Introduction / Context:
This problem tests understanding of reflections in coordinate geometry, specifically reflection across a horizontal line. When a point is reflected across a horizontal line y = k, its x coordinate stays the same, while its y coordinate is mirrored with respect to k. Being able to compute such reflections quickly is important in geometry, transformations, and graphical reasoning questions.

Given Data / Assumptions:

• The original point is P(5, −2).
• The line of reflection is the horizontal line y = −1.
• We need to find the coordinates of the reflected point P' after reflection in this line.
• The coordinate system is the standard Cartesian plane.

Concept / Approach:
When reflecting a point across a horizontal line y = k, the x coordinate does not change because the reflection is vertical.

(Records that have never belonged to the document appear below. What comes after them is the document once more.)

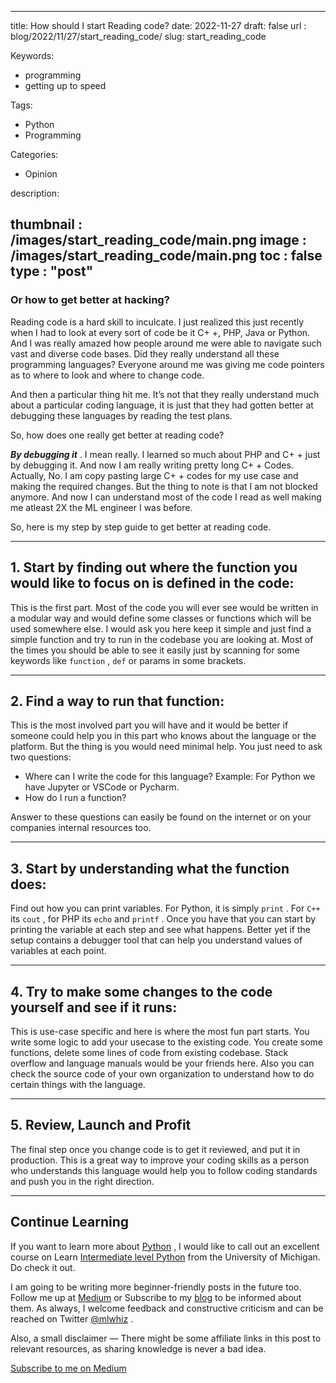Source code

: 
---
title:  How should I start Reading code?
date:  2022-11-27
draft: false
url : blog/2022/11/27/start_reading_code/
slug: start_reading_code

Keywords:
- programming
- getting up to speed

Tags:
- Python
- Programming

Categories:
- Opinion

description:

thumbnail : /images/start_reading_code/main.png
image : /images/start_reading_code/main.png
toc : false
type : "post"
---

### Or how to get better at hacking?

Reading code is a hard skill to inculcate\. I just realized this just recently when I had to look at every sort of code be it C\+ \+, PHP, Java or Python\. And I was really amazed how people around me were able to navigate such vast and diverse code bases\. Did they really understand all these programming languages? Everyone around me was giving me code pointers as to where to look and where to change code\.

And then a particular thing hit me\. It’s not that they really understand much about a particular coding language, it is just that they had gotten better at debugging these languages by reading the test plans\.

So, how does one really get better at reading code?

**_By debugging it_** \. I mean really\. I learned so much about PHP and C\+ \+ just by debugging it\. And now I am really writing pretty long C\+ \+ Codes\. Actually, No\. I am copy pasting large C\+ \+ codes for my use case and making the required changes\. But the thing to note is that I am not blocked anymore\. And now I can understand most of the code I read as well making me atleast 2X the ML engineer I was before\.

So, here is my step by step guide to get better at reading code\.

--- 

## 1\. Start by finding out where the function you would like to focus on is defined in the code:

This is the first part\. Most of the code you will ever see would be written in a modular way and would define some classes or functions which will be used somewhere else\. I would ask you here keep it simple and just find a simple function and try to run in the codebase you are looking at\. Most of the times you should be able to see it easily just by scanning for some keywords like `function` , `def` or params in some brackets\.

---

## 2\. Find a way to run that function:

This is the most involved part you will have and it would be better if someone could help you in this part who knows about the language or the platform\. But the thing is you would need minimal help\. You just need to ask two questions:
- Where can I write the code for this language? Example: For Python we have Jupyter or VSCode or Pycharm\.
- How do I run a function?


Answer to these questions can easily be found on the internet or on your companies internal resources too\.

---

## 3\. Start by understanding what the function does:

Find out how you can print variables\. For Python, it is simply `print` \. For `C++` its `cout` , for PHP its `echo` and `printf` \. Once you have that you can start by printing the variable at each step and see what happens\. Better yet if the setup contains a debugger tool that can help you understand values of variables at each point\.

---

## 4\. Try to make some changes to the code yourself and see if it runs:

This is use\-case specific and here is where the most fun part starts\. You write some logic to add your usecase to the existing code\. You create some functions, delete some lines of code from existing codebase\. Stack overflow and language manuals would be your friends here\. Also you can check the source code of your own organization to understand how to do certain things with the language\.

---

## 5\. Review, Launch and Profit

The final step once you change code is to get it reviewed, and put it in production\. This is a great way to improve your coding skills as a person who understands this language would help you to follow coding standards and push you in the right direction\.

---

## Continue Learning

If you want to learn more about [Python](https://amzn.to/2XPSiiG) , I would like to call out an excellent course on Learn [Intermediate level Python](https://bit.ly/2XshreA) from the University of Michigan\. Do check it out\.

I am going to be writing more beginner\-friendly posts in the future too\. Follow me up at [Medium](http://mlwhiz.medium.com/) or Subscribe to my [blog](https://mlwhiz.ck.page/a9b8bda70c) to be informed about them\. As always, I welcome feedback and constructive criticism and can be reached on Twitter [@mlwhiz](https://twitter.com/MLWhiz) \.

Also, a small disclaimer — There might be some affiliate links in this post to relevant resources, as sharing knowledge is never a bad idea\.


[Subscribe to me on Medium](https://mlwhiz.medium.com/membership)


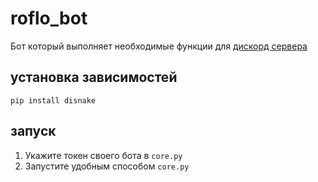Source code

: # roflo_bot
Бот который выполняет необходимые функции для [дискорд сервера](https://discord.gg/4Kuwq7q69S)

## установка зависимостей
`pip install disnake`

## запуск
1. Укажите токен своего бота в `core.py`
2. Запустите удобным способом `core.py`
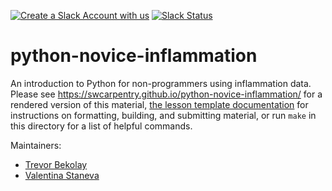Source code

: [![Create a Slack Account with us](https://img.shields.io/badge/Create_Slack_Account-The_Carpentries-071159.svg)](https://swc-slack-invite.herokuapp.com/) 
 [![Slack Status](https://img.shields.io/badge/Slack_Channel-swc--py--inflammation-E01563.svg)](https://swcarpentry.slack.com/messages/C9Y0L6MF0) 

python-novice-inflammation
==========================

An introduction to Python for non-programmers using inflammation data.
Please see <https://swcarpentry.github.io/python-novice-inflammation/> for a rendered version of this material,
[the lesson template documentation][lesson-example]
for instructions on formatting, building, and submitting material,
or run `make` in this directory for a list of helpful commands.

Maintainers:

* [Trevor Bekolay][bekolay_trevor]
* [Valentina Staneva][staneva_valentina]

[lesson-example]: https://swcarpentry.github.io/lesson-example
[bekolay_trevor]: http://software-carpentry.org/team/#bekolay_trevor
[staneva_valentina]: http://software-carpentry.org/team/#staneva_valentina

The y coordinate transforms according to a simple formula: if the original y coordinate is y, then the reflected y coordinate y' is given by y' = 2k − y. This formula captures the idea that the line y = k is exactly halfway between the point and its reflection. Applying this rule with k = −1 and y = −2 will give the new y coordinate directly.

Step-by-Step Solution:
1) Identify k from the line y = k. Here k = −1. 2) For the point P(5, −2), the x coordinate is x = 5 and the y coordinate is y = −2. 3) Under reflection across y = −1, the x coordinate remains unchanged, so x' = 5. 4) Compute the reflected y coordinate using y' = 2k − y. 5) Substitute k = −1 and y = −2: y' = 2(−1) − (−2) = −2 + 2 = 0. 6) Therefore the reflected point is P'(5, 0).

Verification / Alternative check:
You can check the result geometrically by measuring vertical distances. The line y = −1 lies between y = −2 and y = 0. The distance from y = −2 up to y = −1 is 1 unit. The distance from y = −1 up to y = 0 is also 1 unit. Since the line of reflection should be the perpendicular bisector of the segment joining a point and its reflection, having equal distances on both sides confirms that (5, 0) is the correct reflected point of (5, −2) across y = −1.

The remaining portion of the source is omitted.